Le principal argument exposé par le chef de l’État est la lenteur des procédures législatives induites par l’existence du Sénat. Il est vrai que la chambre haute du Parlement mauritanien est peu représentative de la société. Ses membres sont élus au suffrage indirect, par un corps électoral parfois constitué d’à peine vingt conseillers municipaux, dans des conditions assez opaques. Le nombre réduit des électeurs concernés et les conditions économiques difficiles dans lesquelles vivent la grande majorité des conseillers municipaux favorisent chantage et corruption.
Multiculturalisme absent des institutions
De création relativement récente, le Sénat, tout comme la Constitution de 1991 qui l’a institué, est inspiré les textes de la Ve République française. Sa mise en place répondait davantage à des considérations politiciennes qu’à un souci d’adéquation des institutions étatiques au multiculturalisme mauritanien suite aux évènements de 19891. En effet, outre les Maures, la Mauritanie est peuplée par des Haratines, descendants des esclaves des Maures, qui, selon les tendances, s’identifient plus ou moins à leurs anciens maîtres — ce qui est également le cas des catégories d’origine servile des autres ethnies. À cela s’ajoutent toutes les communautés présentes le long du fleuve Sénégal, à savoir les haal pulaaren (litt. « ceux qui parlent peul », par extension les Peuls), les Soninkés, les Wolofs et des Bambaras. L’État mauritanien est régulièrement accusé de favoriser les Maures au détriment des membres des autres communautés et composantes sociales.

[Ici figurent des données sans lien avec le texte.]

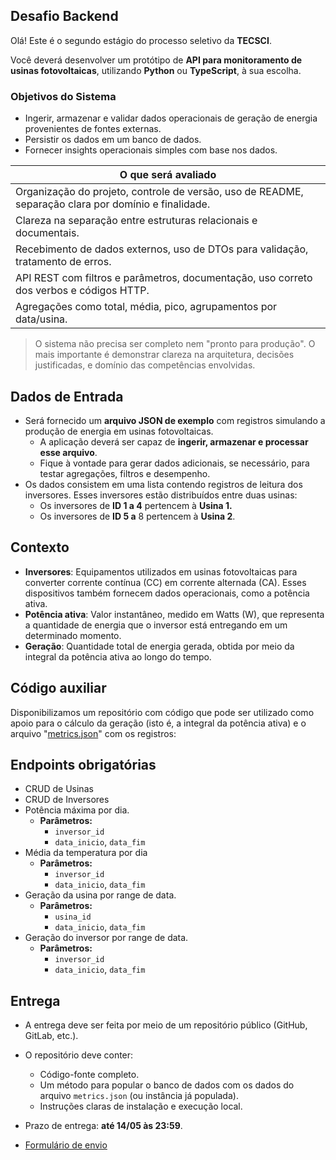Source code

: ## Desafio Backend

Olá! Este é o segundo estágio do processo seletivo da **TECSCI**.

Você deverá desenvolver um protótipo de **API para monitoramento de usinas fotovoltaicas**, utilizando **Python** ou **TypeScript**, à sua escolha.

### Objetivos do Sistema

* Ingerir, armazenar e validar dados operacionais de geração de energia provenientes de fontes externas.
* Persistir os dados em um banco de dados.
* Fornecer insights operacionais simples com base nos dados.


| O que será avaliado                                                                                      |
| -------------------------------------------------------------------------------------------------------- |
| Organização do projeto, controle de versão, uso de README, separação clara por domínio e finalidade.     |
| Clareza na separação entre estruturas relacionais e documentais. |
| Recebimento de dados externos, uso de DTOs para validação, tratamento de erros.                          |
| API REST com filtros e parâmetros, documentação, uso correto dos verbos e códigos HTTP.                  |
| Agregações como total, média, pico, agrupamentos por data/usina.                                         |

> O sistema não precisa ser completo nem "pronto para produção". O mais importante é demonstrar clareza na arquitetura, decisões justificadas, e domínio das competências envolvidas.

## Dados de Entrada

- Será fornecido um **arquivo JSON de exemplo** com registros simulando a produção de energia em usinas fotovoltaicas.
  - A aplicação deverá ser capaz de **ingerir, armazenar e processar esse arquivo**.
  - Fique à vontade para gerar dados adicionais, se necessário, para testar agregações, filtros e desempenho.
- Os dados consistem em uma lista contendo registros de leitura dos inversores. Esses inversores estão distribuídos entre duas usinas:
  - Os inversores de **ID 1 a 4** pertencem à **Usina 1.**
  - Os inversores de **ID 5 a** 8 pertencem à **Usina 2**.

## Contexto

- **Inversores**: Equipamentos utilizados em usinas fotovoltaicas para converter corrente contínua (CC) em corrente alternada (CA). Esses dispositivos também fornecem dados operacionais, como a potência ativa.
- **Potência ativa**: Valor instantâneo, medido em Watts (W), que representa a quantidade de energia que o inversor está entregando em um determinado momento.
- **Geração**: Quantidade total de energia gerada, obtida por meio da integral da potência ativa ao longo do tempo.

## Código auxiliar

Disponibilizamos um repositório com código que pode ser utilizado como apoio para o cálculo da geração (isto é, a integral da potência ativa) e o arquivo "[metrics.json](/sample/metrics.json)" com os registros:

## Endpoints obrigatórias

- CRUD de Usinas
- CRUD de Inversores
- Potência máxima por dia.
  - **Parâmetros:**
    - `inversor_id`
    - `data_inicio`, `data_fim`
- Média da temperatura por dia
  - **Parâmetros:**
    - `inversor_id`
    - `data_inicio`, `data_fim`
- Geração da usina por range de data.
  - **Parâmetros:**
    - `usina_id`
    - `data_inicio`, `data_fim`
- Geração do inversor por range de data.
  - **Parâmetros:**
    - `inversor_id`
    - `data_inicio`, `data_fim`

      
## Entrega

* A entrega deve ser feita por meio de um repositório público (GitHub, GitLab, etc.).
* O repositório deve conter:

  * Código-fonte completo.
  * Um método para popular o banco de dados com os dados do arquivo `metrics.json` (ou instância já populada).
  * Instruções claras de instalação e execução local.
* Prazo de entrega: **até 14/05 às 23:59**.
* [Formulário de envio](https://forms.office.com/r/8RxwWJ69b4)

Dans sa déclaration de fin de mission sur la Mauritanie publiée début mai et qualifiée de partiale par le gouvernement mauritanien, Philip Alston, rapporteur spécial des Nations unies sur l’extrême pauvreté et les droits humains, pointe du doigt cette situation en affirmant que « Les Haratines et les Afro-Mauritaniens sont systématiquement absents de toutes les positions de pouvoir réel et sont continuellement exclus de nombreux aspects de la vie économique et sociale. Ces groupes représentent plus des deux tiers de la population, mais diverses politiques servent à rendre leurs besoins et leurs droits invisibles ».
Les sénateurs — aussi bien ceux de la majorité que de l’opposition — n’ont pas réagi positivement à la proposition de dissolution de leur assemblée. Ils ont boycotté plusieurs ministres et reprochent à Ould Abdel Aziz de les avoir accusés d’être inutiles et de retarder l’adoption des lois. Le sénateur de Boumdeïd est même allé plus loin en déclarant que le président devrait être traduit devant la Haute Cour de justice pour avoir interféré dans la séparation des pouvoirs et s’être attaqué à une institution prévue dans la loi fondamentale.
Une régionalisation démocratique... ou pas
Les conseils régionaux proposés par le président peuvent être analysés comme un élément de solution à la grave question de l’exclusion de ces composantes de la population. Dans cette hypothèse, la mise en place de parlements régionaux qui auraient pour mission de favoriser le développement économique et social à l’échelle de la région constituerait une première étape dans un processus de décentralisation du pouvoir. Une représentation de toutes les composantes de la société, aussi bien ethniques que sociales, au service d’une région, serait une avancée considérable dans un État qui reste encore traumatisé par les évènements de 1989, et qui est régulièrement soupçonné d’entretenir des relations troubles avec son passé esclavagiste et les formes contemporaines de l’esclavage.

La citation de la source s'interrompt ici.